“With silverware and gold extraordinarily carved*”

 *from the poem by Konstantinos Cavafy: “Waiting for the Barbarians”

 

Exhibition duration: 17 June-29 October 2023

 

                                                                                                                    

Through a selection of jewelry from all over Greece, the exhibition aims to present a panorama of Greek silversmithing, whose works, with their material substance and aesthetic quality, reflect the particular historical, economic, and social conditions that determined their formation and use.

Headdress jewelry, earrings, and ribbons adorning the forehead, jewelry hugging the neck or covering the chest, huge buckles resting on the abdomen, and chain jewelry decorating the apron and back ornaments, Greek jewelry creates a complex system of adornment that beautifies and impresses.

1. Pair of gold caravel shaped earrings, decorated with enamel and pearls. Patmos, 18th century.

2. Pair of gold earrings with perforated decoration and pearls.
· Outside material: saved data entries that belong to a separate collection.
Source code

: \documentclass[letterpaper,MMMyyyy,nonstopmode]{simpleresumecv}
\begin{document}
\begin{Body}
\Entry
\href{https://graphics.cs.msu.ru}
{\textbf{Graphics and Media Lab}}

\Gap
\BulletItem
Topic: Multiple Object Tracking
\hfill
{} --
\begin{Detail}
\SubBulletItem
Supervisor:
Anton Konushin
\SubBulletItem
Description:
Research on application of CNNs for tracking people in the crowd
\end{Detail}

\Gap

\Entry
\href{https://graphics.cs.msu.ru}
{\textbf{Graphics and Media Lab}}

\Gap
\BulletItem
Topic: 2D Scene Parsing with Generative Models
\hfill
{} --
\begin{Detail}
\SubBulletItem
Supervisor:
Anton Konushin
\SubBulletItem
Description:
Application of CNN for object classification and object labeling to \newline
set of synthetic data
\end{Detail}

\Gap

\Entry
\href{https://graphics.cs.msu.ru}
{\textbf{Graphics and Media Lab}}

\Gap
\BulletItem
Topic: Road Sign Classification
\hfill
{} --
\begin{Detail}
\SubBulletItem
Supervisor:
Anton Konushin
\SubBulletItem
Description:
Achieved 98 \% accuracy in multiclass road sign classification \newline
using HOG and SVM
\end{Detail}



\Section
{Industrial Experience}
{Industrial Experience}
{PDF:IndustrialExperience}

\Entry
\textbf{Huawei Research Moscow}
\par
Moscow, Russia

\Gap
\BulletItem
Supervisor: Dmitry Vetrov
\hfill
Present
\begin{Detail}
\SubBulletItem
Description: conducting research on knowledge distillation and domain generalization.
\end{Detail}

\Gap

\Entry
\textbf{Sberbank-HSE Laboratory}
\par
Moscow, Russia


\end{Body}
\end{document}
Eptanisa, late 18th-early 19th century.

3. Belt buckle with inlaid incised coral. Attributed to Safraboli of Pontus, 19th century.
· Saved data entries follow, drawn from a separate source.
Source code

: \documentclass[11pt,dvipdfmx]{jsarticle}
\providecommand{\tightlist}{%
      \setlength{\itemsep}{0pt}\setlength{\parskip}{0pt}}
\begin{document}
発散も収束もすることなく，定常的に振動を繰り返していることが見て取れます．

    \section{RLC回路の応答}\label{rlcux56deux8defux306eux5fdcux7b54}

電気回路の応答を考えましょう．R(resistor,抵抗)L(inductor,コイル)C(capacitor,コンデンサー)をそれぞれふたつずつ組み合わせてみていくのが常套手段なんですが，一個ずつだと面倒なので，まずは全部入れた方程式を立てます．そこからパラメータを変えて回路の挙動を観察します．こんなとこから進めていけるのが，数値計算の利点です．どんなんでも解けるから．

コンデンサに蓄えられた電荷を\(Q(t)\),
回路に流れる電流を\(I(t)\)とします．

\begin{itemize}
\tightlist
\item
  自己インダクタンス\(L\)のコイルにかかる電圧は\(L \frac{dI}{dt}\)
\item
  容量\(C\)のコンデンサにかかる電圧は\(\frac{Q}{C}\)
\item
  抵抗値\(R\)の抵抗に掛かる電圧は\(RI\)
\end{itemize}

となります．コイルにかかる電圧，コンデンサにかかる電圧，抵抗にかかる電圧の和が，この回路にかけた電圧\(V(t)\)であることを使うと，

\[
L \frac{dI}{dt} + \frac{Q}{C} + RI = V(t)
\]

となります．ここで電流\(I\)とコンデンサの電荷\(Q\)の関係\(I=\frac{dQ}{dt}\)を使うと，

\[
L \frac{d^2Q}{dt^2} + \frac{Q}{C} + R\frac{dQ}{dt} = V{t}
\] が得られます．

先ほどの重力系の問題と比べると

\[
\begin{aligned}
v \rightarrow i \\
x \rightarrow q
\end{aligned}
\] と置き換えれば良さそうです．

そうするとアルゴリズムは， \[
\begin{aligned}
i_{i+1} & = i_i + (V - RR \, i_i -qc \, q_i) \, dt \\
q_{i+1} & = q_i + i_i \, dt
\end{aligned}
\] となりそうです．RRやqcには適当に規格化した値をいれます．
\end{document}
It is a concept of decoration that owes much to the social organization of the Greek communities of the 18th-19th century, in which marriage was a focal point in social and family life. The decoration of the bride reflected the economic status and social class of the two families and was a serious financial investment aimed at gaining status.

 

The predominant materials were gold and pearls in island Greece and silver, copper, and various mixtures in mainland Greece, materials which the craftsmen often gilded, decorated with semi-precious stones and colored glass, or painted with savati. Perforated, or worked with fine wire and embellished with fine pearls and enamel, the jewelry of the islands is distinguished for its delicate workmanship and precious materials. Forged, cast, pierced, or wired, the jewelry of mainland Greece is massive and complex and is complemented by various types of chains and coins.

4. “Yordani”, wire necklace with pendant coins and a miniature female portrait in the centre. Mesogeia, Attica, second half of the 19th century.
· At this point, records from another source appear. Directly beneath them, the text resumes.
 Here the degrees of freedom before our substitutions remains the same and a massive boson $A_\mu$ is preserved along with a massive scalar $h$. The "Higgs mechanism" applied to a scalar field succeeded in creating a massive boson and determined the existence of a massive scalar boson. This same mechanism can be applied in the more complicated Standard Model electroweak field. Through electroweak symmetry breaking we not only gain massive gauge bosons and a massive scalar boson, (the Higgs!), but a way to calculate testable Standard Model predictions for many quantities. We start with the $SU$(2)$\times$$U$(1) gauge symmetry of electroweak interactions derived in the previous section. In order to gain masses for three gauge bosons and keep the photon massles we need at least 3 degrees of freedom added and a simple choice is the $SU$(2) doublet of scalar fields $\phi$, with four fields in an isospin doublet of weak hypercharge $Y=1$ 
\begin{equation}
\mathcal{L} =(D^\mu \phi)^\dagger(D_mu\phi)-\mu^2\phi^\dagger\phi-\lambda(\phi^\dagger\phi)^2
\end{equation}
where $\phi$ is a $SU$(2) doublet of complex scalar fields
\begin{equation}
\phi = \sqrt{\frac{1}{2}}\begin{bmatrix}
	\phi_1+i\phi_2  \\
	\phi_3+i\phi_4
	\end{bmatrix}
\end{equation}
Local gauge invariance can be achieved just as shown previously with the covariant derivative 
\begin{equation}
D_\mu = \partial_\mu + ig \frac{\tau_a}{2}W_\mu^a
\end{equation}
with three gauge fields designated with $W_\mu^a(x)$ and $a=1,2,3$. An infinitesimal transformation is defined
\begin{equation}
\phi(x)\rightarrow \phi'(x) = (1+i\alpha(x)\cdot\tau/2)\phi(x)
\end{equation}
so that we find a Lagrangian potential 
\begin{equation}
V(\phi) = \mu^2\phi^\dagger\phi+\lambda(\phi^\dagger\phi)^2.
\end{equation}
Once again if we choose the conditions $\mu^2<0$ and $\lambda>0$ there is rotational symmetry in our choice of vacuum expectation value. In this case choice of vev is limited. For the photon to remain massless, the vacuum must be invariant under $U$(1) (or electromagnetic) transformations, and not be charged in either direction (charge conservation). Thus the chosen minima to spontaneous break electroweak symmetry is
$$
5. “Kisteiki”, breast jewellery with wire elements connected by chains. Thessaly, Karagounis, second half of the 19th century.

With the same care that women’s jewelry is crafted, utilitarian utensils also come from the hands of silversmiths: snuff boxes, canteens, canteens, and amulets, or weapons, part of men’s everyday life.

6. “Korona”, a piece of bridal jewellery with cast elements in the shape of a bird and a cross in the centre. Pogoni, Ioannina, 19th century.

7. “Harhali”, necklace with pendant cast elements and semi-precious stones. Epirus, late 18th century.

8. ‘Corona’, a bridal hinged belt with a buckle in the shape of a crown, decorated with enamel. Sufli, 19th century.

9. Leaf-shaped wire belt buckle with a two-headed eagle in the centre. Siatista, 19th century.

10. Clock chain. Crete, 19th century.